Release date: April 3, 2020
Label: Self-Released

Back in 2017, I discovered one of the most incredible trios on both of their bandcamp website, and in an issue of PROG magazine. That was Beatrix Players. Their debut album, Magnified was quite an ear-listening experience for me. For them to take the genres of Chamber, Classical, and Folk music into one giant circle, it shows that Amy Birks can take it up a notch with her debut solo album released this year.

All That I Am & All That I Was showcases Birks by taking the Olympic Flame and lighting the sacred fires before starting the album off. The structures on her debut solo album tackles the subjects of betrayal, loneliness, confrontations, and the struggle to carry on. Amy is taking the listener throughout a lifting yet heartbreaking scenario through the entire album from start to finish.

‘Say Something’ is Amy’s nod to Purson’s Rosalie Cunningham as she sings the song in the waltz-like style of ‘Rocking Horse’. The lyrics deal on the subject of domestic abuse once more, but fighting back and standing up for yourself. I can imagine the characterizations in this song are confronting the attacker and showing the damage they have done to her many years ago. And this time, there’s no turning back.


‘Jamaica Inn’ is about moving forwards. The music has a bit of a nod to iamthemorning’s Lighthouse-era as Birks channels Marjana Semkina’s arrangements in her vocals. The struggle with being used in this mournful insanity that they went through, the location is a place for comfort, and peace against the thunderstorms they went through.

‘I Wish’ features Steve Hackett’s flamenco guitar work as he sets up the dance and beats for Amy to set up this mid-tempo groove with some expressive exercises that she gets into by dancing until dawn. While ‘Unlike the Heart’ sees the piano and string section going through whatever they went through during those rocky and tricky times. Amy lets the person know that this will be the start of a new beginning.

‘More’ has a bit of a nod to the Acid Folk sound with a gentle and stronger atmosphere. I could tell that there is some strong resemblance to the two albums and four of the masters of the genre; Trees’ The Garden of Jane Delawney and Spirogyra’s first three albums. Along with Barbara Gaskin (Spirogyra), Celia Humprhis (Trees), Clodagh Simonds (Mellow Candle), and Vashti Bunyan that Amy tips her hat to.

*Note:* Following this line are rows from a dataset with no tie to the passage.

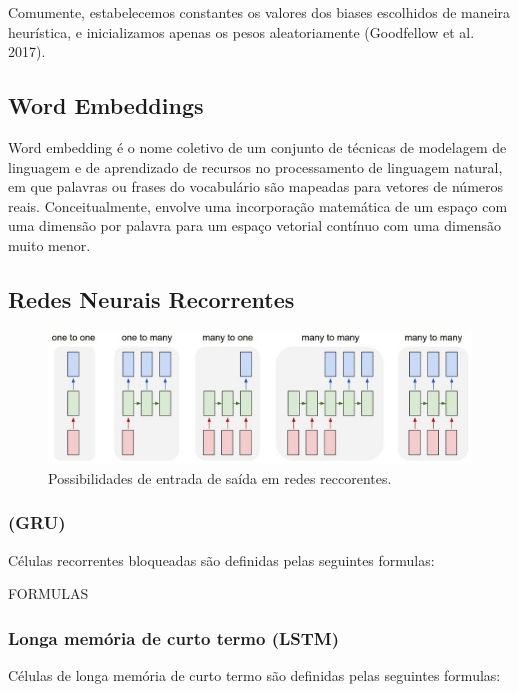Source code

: \documentclass[12pt]{article}
\begin{document}
Comumente, estabelecemos constantes os valores dos biases escolhidos de maneira heurística, e inicializamos apenas os pesos aleatoriamente (Goodfellow et al. 2017).

\subsection{Word Embeddings}

Word embedding é o nome coletivo de um conjunto de técnicas de modelagem de linguagem e de aprendizado de recursos no processamento de linguagem natural, em que palavras ou frases do vocabulário são mapeadas para vetores de números reais. Conceitualmente, envolve uma incorporação matemática de um espaço com uma dimensão por palavra para um espaço vetorial contínuo com uma dimensão muito menor.

\subsection{Redes Neurais Recorrentes}

\begin{figure}[ht]
\centering
\includegraphics[width=1\textwidth]{images/rnn-effectiveness-examples.jpeg}
\caption{
    Possibilidades de entrada de saída em redes reccorentes. \cite{karpathy:2015}
}
\label{fig:sigmoid}
\end{figure}

\subsubsection{(GRU)}
Células recorrentes bloqueadas são definidas pelas seguintes formulas:

FORMULAS

\subsubsection{Longa memória de curto termo (LSTM)}

Células de longa memória de curto termo são definidas pelas seguintes formulas:
\end{document}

‘With All That I Am’ tackles betrayal and divorce. Birks shows an intense side that you’ve never heard before. This is a side you do not want to cross. The confrontation of her loved one being with someone else, is like a ticking time bomb waiting to happen. You can feel the piano and flute section’s raising the heat gauge level as high as it can go while Amy goes into her operatic side, it shows that she’s had enough of the bullshit, and enough with the lies that her loved one is making up excuses. And this time, she’s leaving this person for good.

I can imagine that Amy took a lot of inspirations from Sweet Billy Pilgrim’s ‘Slingshot Grin’ for the song to go deeper and farther than you can ever imagine. This was a big, big, BIG challenge for me to listen Amy Birks’ debut solo release. It took me a good long time to decide whether or not I was going to accept All That I Am & All That I Was. But after listening to this album a few more times, Amy nailed it down to a “T”. As I’ve mentioned earlier, this shows the challenging subjects that go beyond the Beatrix Players vision, but with a pop, folky, and carrying that classical approach, Amy Birks has spread her wings to fly.